SHADOWS IN PARADISE (Aki Kaurismäki, 1986)

The launch of Finnish writer-director Aki Kaurismäki’s “proletarian trilogy” (the other entries are Ariel, 1988, and The Match Factory Girl, 1990), Varjoja paratiisissa is characteristically quirky, terse and humorous while nonetheless hinting depths of loneliness and alienation below the surface of wage-slave working-class lives. It is a thin, minor piece, but indicative of the style with which Kaurismäki’s better work has since made us familiar. For those who haven’t yet experienced a Kaurismäki film, this one would be a good place to start. Consider it training wheels.
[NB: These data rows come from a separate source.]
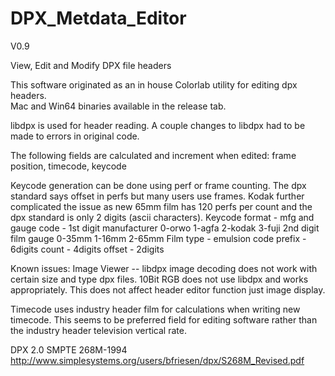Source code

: # DPX_Metdata_Editor

V0.9

View, Edit and Modify DPX file headers

This software originated as an in house Colorlab utility for editing dpx headers.  
Mac and Win64 binaries available in the release tab.

libdpx is used for header reading. A couple changes to libdpx had to be made to errors in original code.

The following fields are calculated and increment when edited: frame position, timecode, keycode

Keycode generation can be done using perf or frame counting. The dpx standard says offset in perfs but many users use frames.
Kodak further complicated the issue as new 65mm film has 120 perfs per count and the dpx standard is only 2 digits (ascii characters). 
Keycode format - 	mfg and gauge code - 1st digit manufacturer 0-orwo 1-agfa 2-kodak 3-fuji 2nd digit film gauge 0-35mm 1-16mm 2-65mm
			Film type - emulsion code
			prefix - 6digits 
			count - 4digits
			offset - 2digits

Known issues: Image Viewer -- libdpx image decoding does not work with certain size and type dpx files. 
10Bit RGB does not use libdpx and works appropriately. This does not affect header editor function just image display.

Timecode uses industry header film for calculations when writing new timecode. 
This seems to be preferred field for editing software rather than the industry header television vertical rate.

DPX 2.0 SMPTE 268M-1994 http://www.simplesystems.org/users/bfriesen/dpx/S268M_Revised.pdf
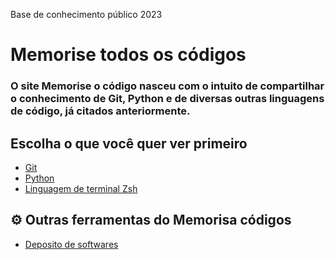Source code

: Base de conhecimento público 2023
# Memorise todos os códigos
### O site Memorise o código nasceu com o intuito de compartilhar o conhecimento de Git, Python e de diversas outras linguagens de código, já citados anteriormente.

## Escolha o que você quer ver primeiro

- [Git](https://memorise-codigos.github.io/Git/)
- [Python](https://memorise-codigos.github.io/python/)
- [Linguagem de terminal Zsh](https://memorise-codigos.github.io/Linguagem-zsh/)


## ⚙ Outras ferramentas do Memorisa códigos
- [Deposito de softwares](https://memorise-codigos.github.io/Deposito-de-apps-incrives/)

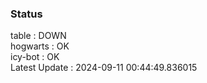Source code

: ### Status


table : DOWN  
hogwarts : OK  
icy-bot : OK  
Latest Update : 2024-09-11 00:44:49.836015
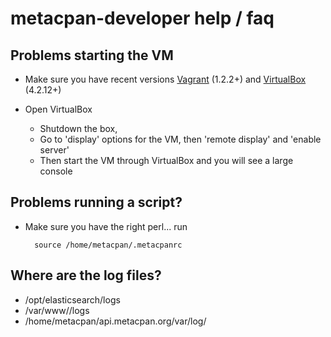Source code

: # metacpan-developer help / faq

## Problems starting the VM

- Make sure you have recent versions [Vagrant](http://downloads.vagrantup.com/) (1.2.2+) and [VirtualBox](https://www.virtualbox.org/wiki/Downloads) (4.2.12+)

- Open VirtualBox
	- Shutdown the box,
	- Go to 'display' options for the VM, then 'remote display' and 'enable server'
	- Then start the VM through VirtualBox and you will see a large console

## Problems running a script?

- Make sure you have the right perl... run

		source /home/metacpan/.metacpanrc

## Where are the log files?

- /opt/elasticsearch/logs
- /var/www/<site>/logs
- /home/metacpan/api.metacpan.org/var/log/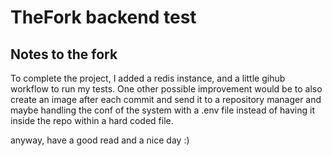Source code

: # TheFork backend test
## Notes to the fork

To complete the project, I added a redis instance, and a little gihub workflow to run my tests.
One other possible improvement would be to also create an image after each commit and send it to a repository manager
and maybe handling the conf of the system with a .env file instead of having it inside the repo within a hard coded file.

anyway, have a good read and a nice day :)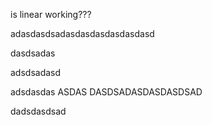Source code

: is linear working???

adasdasdsadasdasdasdasdasdasd

dasdsadas


adsdsadasd


adsdasdas
ASDAS
DASDSADASDASDASDSAD


dadsdasdsad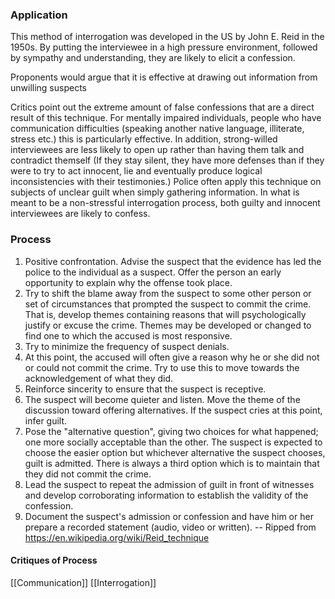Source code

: ### Application
This method of interrogation was developed in the US by John E. Reid in the 1950s. By putting the interviewee in a high pressure environment, followed by sympathy and understanding, they are likely to elicit a confession.

Proponents would argue that it is effective at drawing out information from unwilling suspects

Critics point out the extreme amount of false confessions that are a direct result of this technique. For mentally impaired individuals, people who have communication difficulties (speaking another native language, illiterate, stress etc.) this is particularly effective. 
In addition, strong-willed interviewees are less likely to open up rather than having them talk and contradict themself (If they stay silent, they have more defenses than if they were to try to act innocent, lie and eventually produce logical inconsistencies with their testimonies.)
Police often apply this technique on subjects of unclear guilt when simply gathering information. In what is meant to be a non-stressful interrogation process, both guilty and innocent interviewees are likely to confess. 
### Process 
1. Positive confrontation. Advise the suspect that the evidence has led the police to the individual as a suspect. Offer the person an early opportunity to explain why the offense took place.
2. Try to shift the blame away from the suspect to some other person or set of circumstances that prompted the suspect to commit the crime. That is, develop themes containing reasons that will psychologically justify or excuse the crime. Themes may be developed or changed to find one to which the accused is most responsive.
3. Try to minimize the frequency of suspect denials.
4. At this point, the accused will often give a reason why he or she did not or could not commit the crime. Try to use this to move towards the acknowledgement of what they did.
5. Reinforce sincerity to ensure that the suspect is receptive.
6. The suspect will become quieter and listen. Move the theme of the discussion toward offering alternatives. If the suspect cries at this point, infer guilt.
7. Pose the "alternative question", giving two choices for what happened; one more socially acceptable than the other. The suspect is expected to choose the easier option but whichever alternative the suspect chooses, guilt is admitted. There is always a third option which is to maintain that they did not commit the crime.
8. Lead the suspect to repeat the admission of guilt in front of witnesses and develop corroborating information to establish the validity of the confession.
9. Document the suspect's admission or confession and have him or her prepare a recorded statement (audio, video or written).
-- Ripped from https://en.wikipedia.org/wiki/Reid_technique 
#### Critiques of Process 





[[Communication]]
[[Interrogation]]
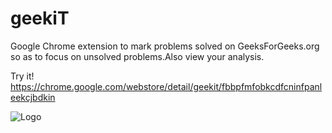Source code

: geekiT
======================

Google Chrome extension to mark problems solved on GeeksForGeeks.org so as to focus on unsolved problems.Also view your analysis.

Try it!
https://chrome.google.com/webstore/detail/geekit/fbbpfmfobkcdfcninfpanleekcjbdkin

![Logo](https://github.com/ManrajGrover/geekiT/blob/master/assets/logo.png)

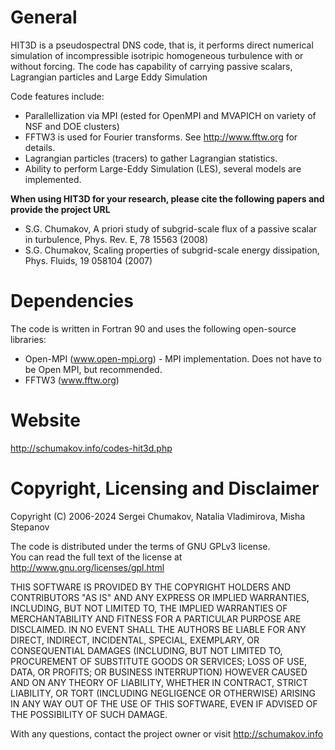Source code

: # General

HIT3D is a pseudospectral DNS code, that is, it performs direct numerical simulation of incompressible isotripic homogeneous turbulence with or without forcing.  The code has capability of carrying passive scalars, Lagrangian particles and Large Eddy Simulation

Code features include: 
* Parallellization via MPI (ested for OpenMPI and MVAPICH on variety of NSF and DOE clusters)
* FFTW3 is used for Fourier transforms. See http://www.fftw.org for details.
* Lagrangian particles (tracers) to gather Lagrangian statistics.
* Ability to perform Large-Eddy Simulation (LES), several models are implemented.

**When using HIT3D for your research, please cite the following papers and provide the project URL** 
* S.G. Chumakov, A priori study of subgrid-scale flux of a passive scalar in turbulence, Phys. Rev. E, 78 15563 (2008)
* S.G. Chumakov, Scaling properties of subgrid-scale energy dissipation, Phys. Fluids, 19 058104 (2007)


# Dependencies
The code is written in Fortran 90 and uses the following open-source libraries:
* Open-MPI  (www.open-mpi.org) - MPI implementation.  Does not have to be Open MPI, but recommended.
* FFTW3	    (www.fftw.org)

# Website
http://schumakov.info/codes-hit3d.php

# Copyright, Licensing and Disclaimer
Copyright (C) 2006-2024 Sergei Chumakov, Natalia Vladimirova, Misha Stepanov

The code is distributed under the terms of GNU GPLv3 license.  
You can read the full text of the license at http://www.gnu.org/licenses/gpl.html

THIS SOFTWARE IS PROVIDED BY THE COPYRIGHT HOLDERS AND CONTRIBUTORS "AS IS" AND ANY EXPRESS OR IMPLIED WARRANTIES, INCLUDING, BUT NOT LIMITED TO, THE IMPLIED WARRANTIES OF MERCHANTABILITY AND FITNESS FOR A PARTICULAR PURPOSE ARE DISCLAIMED. IN NO EVENT SHALL THE AUTHORS BE LIABLE FOR ANY DIRECT, INDIRECT, INCIDENTAL, SPECIAL, EXEMPLARY, OR CONSEQUENTIAL DAMAGES (INCLUDING, BUT NOT LIMITED TO, PROCUREMENT OF SUBSTITUTE GOODS OR SERVICES; LOSS OF USE, DATA, OR PROFITS; OR BUSINESS INTERRUPTION) HOWEVER CAUSED AND ON ANY THEORY OF LIABILITY, WHETHER IN CONTRACT, STRICT LIABILITY, OR TORT (INCLUDING NEGLIGENCE OR OTHERWISE) ARISING IN ANY WAY OUT OF THE USE OF THIS SOFTWARE, EVEN IF ADVISED OF THE POSSIBILITY OF SUCH DAMAGE.

With any questions, contact the project owner or visit http://schumakov.info
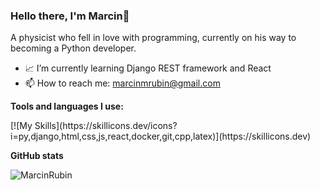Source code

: ### Hello there, I'm Marcin👋

A physicist who fell in love with programming, currently on his way to becoming a Python developer.

- 📈 I’m currently learning Django REST framework and React
- 📫 How to reach me: marcinmrubin@gmail.com

**Tools and languages I use:**
<p>
[![My Skills](https://skillicons.dev/icons?i=py,django,html,css,js,react,docker,git,cpp,latex)](https://skillicons.dev)
</p>

**GitHub stats**

<img align="left" src="https://github-readme-stats.vercel.app/api/top-langs?username=MarcinRubin&show_icons=true&locale=en&layout=compact" alt="MarcinRubin" />

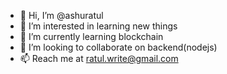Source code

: - 👋 Hi, I’m @ashuratul
- 👀 I’m interested in learning new things
- 🌱 I’m currently learning blockchain
- 💞️ I’m looking to collaborate on backend(nodejs)
- 📫 Reach me at ratul.write@gmail.com

<!---
ashuratul/ashuratul is a ✨ special ✨ repository because its `README.md` (this file) appears on your GitHub profile.
You can click the Preview link to take a look at your changes.
--->
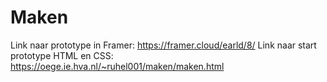 # Maken

Link naar prototype in Framer: https://framer.cloud/earld/8/
Link naar start prototype HTML en CSS: https://oege.ie.hva.nl/~ruhel001/maken/maken.html

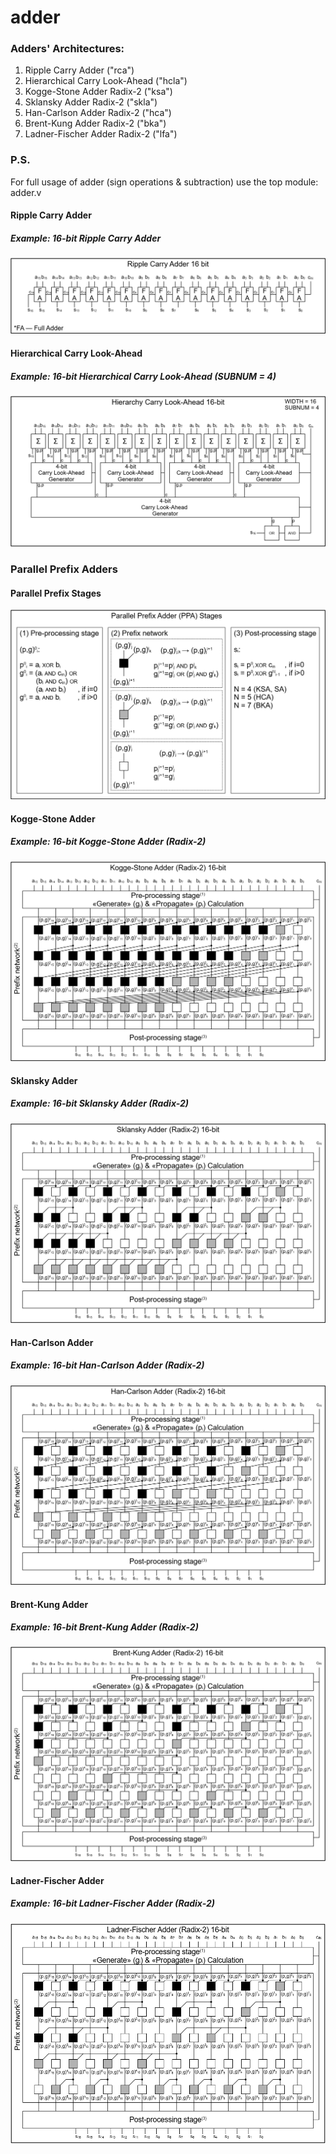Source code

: # adder

### Adders' Architectures:

1) Ripple Carry Adder ("rca")
2) Hierarchical Carry Look-Ahead ("hcla")
3) Kogge-Stone Adder Radix-2 ("ksa")
4) Sklansky Adder Radix-2 ("skla")
5) Han-Carlson Adder Radix-2 ("hca")
6) Brent-Kung Adder Radix-2 ("bka")
7) Ladner-Fischer Adder Radix-2 ("lfa")

### P.S.

For full usage of adder (sign operations & subtraction) use the top module: adder.v

#### Ripple Carry Adder
##### Example: 16-bit Ripple Carry Adder
![RCA16](/img/rca16.png)

#### Hierarchical Carry Look-Ahead
##### Example: 16-bit Hierarchical Carry Look-Ahead (SUBNUM = 4)
![HCLA16](/img/hcla16.png)

### Parallel Prefix Adders

#### Parallel Prefix Stages
![PPA](/img/ppa_stages.png)

#### Kogge-Stone Adder
##### Example: 16-bit Kogge-Stone Adder (Radix-2)
![KSA16R2](/img/ksa_r2_16.png)

#### Sklansky Adder
##### Example: 16-bit Sklansky Adder (Radix-2)
![SKLA16R2](/img/skla_r2_16.png)

#### Han-Carlson Adder
##### Example: 16-bit Han-Carlson Adder (Radix-2)
![HCA16R2](/img/hca_r2_16.png)

#### Brent-Kung Adder
##### Example: 16-bit Brent-Kung Adder (Radix-2)
![BKA16R2](/img/bka_r2_16.png)

#### Ladner-Fischer Adder
##### Example: 16-bit Ladner-Fischer Adder (Radix-2)
![LFA16R2](/img/lfa_r2_16.png)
     In Helsinki, Nikander drives a garbage truck; Ilona is a supermarket cashier. (He used to be a butcher; she will become a department store saleswoman.) Early on, both are delivered a work-related blow that underscores the precariousness of their place in society. A co-worker aims to start his own garbage collection business and invites Nikander to be foreman; Nikander accepts, but before anything materializes the co-worker suffers a fatal heart attack. Meanwhile, Ilona is fired so that her boss can move his daughter, who has just graduated from high school, into Ilona’s probational spot. Although their relationship is a rocky one, Nikander and Ilona start dating. Prior to this, it is a sign of their vulnerability and humanity that Ilona cleans and bandages Nikander’s bleeding hand.
     The tawdriness of the setting, including the back of the supermarket where the garbage dumpsters are located, and the gloom of the Baltic Sea conspire to suggest the unpleasantness with which Nikander and Ilona, and so many others, must daily contend. (When Nikander asks friend Melartin to borrow some money to take out Ilona, Melartin breaks into his sleeping daughter’s piggy bank.) Nikander’s attempts to learn English at night occupy a place somewhere between filling (hence, killing) time and genuine aspiration.